Every line of the data needs to be returned exactly.

** INFORMATION **
=== Begin Enclosure ===

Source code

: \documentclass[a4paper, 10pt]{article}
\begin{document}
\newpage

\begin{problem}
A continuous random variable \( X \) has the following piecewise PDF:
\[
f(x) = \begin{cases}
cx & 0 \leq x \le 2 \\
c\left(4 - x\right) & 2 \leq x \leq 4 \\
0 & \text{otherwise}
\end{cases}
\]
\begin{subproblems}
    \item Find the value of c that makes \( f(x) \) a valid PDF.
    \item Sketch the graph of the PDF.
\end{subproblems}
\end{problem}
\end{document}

=== End Enclosure ===

** FINISHED TASK **
Source code

: \documentclass[a4paper, 10pt]{article}
\begin{document}
\newpage

\begin{problem}
A continuous random variable \( X \) has the following piecewise PDF:
\[
f(x) = \begin{cases}
cx & 0 \leq x \le 2 \\
c\left(4 - x\right) & 2 \leq x \leq 4 \\
0 & \text{otherwise}
\end{cases}
\]
\begin{subproblems}
    \item Find the value of c that makes \( f(x) \) a valid PDF.
    \item Sketch the graph of the PDF.
\end{subproblems}
\end{problem}
\end{document}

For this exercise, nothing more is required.